From the United States Supreme Court this week comes a case that makes you scratch your head wondering why justice took so long to arrive for ordinary citizens. Imagine you are in your home after midnight on New Year's Day when you hear a commotion outside your door. You open the door to find your teenage son lying on the porch and a police officer standing over him with his gun drawn. The officer tells you your son stole the car parked in front of your house, an obvious misunderstanding because you own the car. You tell the officer that the allegedly stolen car belongs to you.
Two more officers arrive on the scene. The first officer tells your wife to stand against the garage door. When she objects the officer, according to your family, grabs her arm and slams her against the garage door. When your son tells the officer to get his hands off his mother, the officer fires three shots. A bullet collapses your son's right lung and pierces his liver, thus ending his promising professional baseball career and an injury that causes your son pain on a daily basis.
Now imagine that the trial court judge and two of three court of appeals judges decide that the officer was acting in the course of duty and is immune from being sued for his actions. How would you feel about that?
Fortunately, the United States Supreme Court breathed life back into the case and given the family its day in court. In a per curiam opinion with Justices Scalia and Alito offering a separate concurring opinion, the Court vacated the court of appeals' decision in this Section 1983 case. The Court reiterated the legal principles that guide a court's analysis of a state actor's defense of qualified immunity, a doctrine that "balances two important interests—the need to hold public officials accountable when they exercise power irresponsibly and the need to shield officials from harassment, distraction, and liability when they perform their duties reasonably.” Pearson v. Callahan, 129 S.Ct. 808, 815 (2009). When evaluating the qualified immunity defense on summary judgment, courts must first determine whether there is evidence that the defendant's conduct violated a federal constitutional right. This inquiry necessarily requires a balancing between the nature and quality of the intrusion on the plaintiff's constitutional rights against the importance of the governmental interest justifying the intrusion. Here, the constitutional right at issue was the Fourth Amendment's guarantee of freedom from unreasonable searches and seizures. The governmental interest was the officer's right to protect himself. Next, courts must decide whether the right was clearly established at the time of the alleged violation. Officers cannot be liable when the right's contours are murky or have not been defined or established by the courts.

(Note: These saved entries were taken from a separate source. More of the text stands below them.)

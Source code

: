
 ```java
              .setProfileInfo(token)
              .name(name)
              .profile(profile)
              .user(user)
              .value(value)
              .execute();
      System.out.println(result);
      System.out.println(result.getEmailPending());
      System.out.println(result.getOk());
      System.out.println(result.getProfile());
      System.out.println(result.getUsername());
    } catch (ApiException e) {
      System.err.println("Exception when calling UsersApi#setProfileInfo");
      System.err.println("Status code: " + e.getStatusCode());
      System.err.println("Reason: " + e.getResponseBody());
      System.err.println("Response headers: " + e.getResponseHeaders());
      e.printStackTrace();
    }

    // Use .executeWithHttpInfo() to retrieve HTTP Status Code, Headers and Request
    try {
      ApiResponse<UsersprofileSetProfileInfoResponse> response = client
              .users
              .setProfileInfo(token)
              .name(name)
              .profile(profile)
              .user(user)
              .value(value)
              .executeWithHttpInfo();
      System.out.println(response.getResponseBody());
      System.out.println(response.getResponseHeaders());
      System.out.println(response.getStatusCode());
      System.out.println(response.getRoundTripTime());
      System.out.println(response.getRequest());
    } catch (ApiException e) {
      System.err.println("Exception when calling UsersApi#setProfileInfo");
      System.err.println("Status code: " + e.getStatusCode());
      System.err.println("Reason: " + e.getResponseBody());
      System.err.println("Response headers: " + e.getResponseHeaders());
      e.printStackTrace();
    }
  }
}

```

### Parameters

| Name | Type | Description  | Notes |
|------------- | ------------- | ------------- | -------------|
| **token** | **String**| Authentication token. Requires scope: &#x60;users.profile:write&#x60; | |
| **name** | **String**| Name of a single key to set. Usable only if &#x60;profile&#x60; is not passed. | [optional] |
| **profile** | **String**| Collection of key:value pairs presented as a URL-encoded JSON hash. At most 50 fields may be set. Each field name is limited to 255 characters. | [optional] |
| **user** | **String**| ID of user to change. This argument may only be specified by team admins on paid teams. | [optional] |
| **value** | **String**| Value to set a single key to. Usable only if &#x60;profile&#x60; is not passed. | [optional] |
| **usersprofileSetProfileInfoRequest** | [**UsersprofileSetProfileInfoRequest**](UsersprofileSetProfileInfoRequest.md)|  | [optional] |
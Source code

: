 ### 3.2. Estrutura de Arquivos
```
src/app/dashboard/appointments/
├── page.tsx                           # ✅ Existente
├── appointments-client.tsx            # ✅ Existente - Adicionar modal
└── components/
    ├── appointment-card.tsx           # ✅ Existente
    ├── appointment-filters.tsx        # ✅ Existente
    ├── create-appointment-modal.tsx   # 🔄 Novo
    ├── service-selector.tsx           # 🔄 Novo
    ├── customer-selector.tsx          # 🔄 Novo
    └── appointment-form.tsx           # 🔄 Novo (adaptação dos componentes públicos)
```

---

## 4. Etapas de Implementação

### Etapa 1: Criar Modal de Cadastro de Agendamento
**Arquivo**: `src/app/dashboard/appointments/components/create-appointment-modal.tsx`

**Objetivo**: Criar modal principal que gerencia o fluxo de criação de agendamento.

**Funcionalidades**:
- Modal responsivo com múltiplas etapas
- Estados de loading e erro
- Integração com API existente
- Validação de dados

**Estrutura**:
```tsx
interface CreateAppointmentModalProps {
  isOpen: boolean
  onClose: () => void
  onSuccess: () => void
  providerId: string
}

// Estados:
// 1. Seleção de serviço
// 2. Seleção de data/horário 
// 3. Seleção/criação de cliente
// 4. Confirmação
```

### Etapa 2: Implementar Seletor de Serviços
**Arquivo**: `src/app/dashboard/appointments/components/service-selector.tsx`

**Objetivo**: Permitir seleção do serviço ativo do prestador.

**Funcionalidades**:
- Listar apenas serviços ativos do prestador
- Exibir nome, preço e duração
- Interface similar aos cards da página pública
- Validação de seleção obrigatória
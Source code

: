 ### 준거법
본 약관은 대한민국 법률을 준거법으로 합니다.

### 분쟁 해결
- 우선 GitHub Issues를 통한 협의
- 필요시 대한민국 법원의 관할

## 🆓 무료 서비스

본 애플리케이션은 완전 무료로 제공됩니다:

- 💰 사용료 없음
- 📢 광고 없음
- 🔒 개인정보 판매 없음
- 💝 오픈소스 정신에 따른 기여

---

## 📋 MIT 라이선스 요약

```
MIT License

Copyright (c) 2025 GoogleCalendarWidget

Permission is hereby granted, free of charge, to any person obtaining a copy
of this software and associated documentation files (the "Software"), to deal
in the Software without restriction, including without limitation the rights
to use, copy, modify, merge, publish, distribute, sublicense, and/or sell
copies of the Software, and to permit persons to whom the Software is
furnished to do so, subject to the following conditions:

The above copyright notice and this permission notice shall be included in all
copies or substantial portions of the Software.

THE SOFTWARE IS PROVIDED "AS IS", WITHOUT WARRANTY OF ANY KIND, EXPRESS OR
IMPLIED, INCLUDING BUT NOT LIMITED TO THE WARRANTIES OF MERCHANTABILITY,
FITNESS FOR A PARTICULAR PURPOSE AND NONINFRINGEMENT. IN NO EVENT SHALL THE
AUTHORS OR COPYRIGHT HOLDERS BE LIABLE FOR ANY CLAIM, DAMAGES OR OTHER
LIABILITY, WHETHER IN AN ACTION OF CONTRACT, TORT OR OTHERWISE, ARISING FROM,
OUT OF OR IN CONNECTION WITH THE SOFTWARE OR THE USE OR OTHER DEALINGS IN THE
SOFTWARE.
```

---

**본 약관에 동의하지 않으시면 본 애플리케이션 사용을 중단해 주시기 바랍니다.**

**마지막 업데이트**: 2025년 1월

The high Court did not decide that the officer is liable for his actions. Instead, the court decided the case based on the straightforward procedural rule that when deciding a motion for summary judgment a court must view the evidence in a light most favorable to the party opposing the motion. The Court recognized several factual disputes arising from the evidence presented by the parties, all of which focused on whether the officer acted in a reasonable manner under all of the surrounding circumstances, and whether he had a reasonable belief that he needed to protect himself. Genuine issues of material fact arose from contradictory evidence offered by the parties -- whether the porch was dimly lit, whether the victim's mother acted out of control, whether the victim rose to feet to protect his mother or whether he merely rose to his knees from off the ground. In the end, the Court decided that these and other factual disputes precluded summary judgment.
The case will now go back to the trial court for further proceedings. You can read the Supreme Court's opinion here: Tolan v. Cotton, 572 U.S. ___ (May 5, 2014).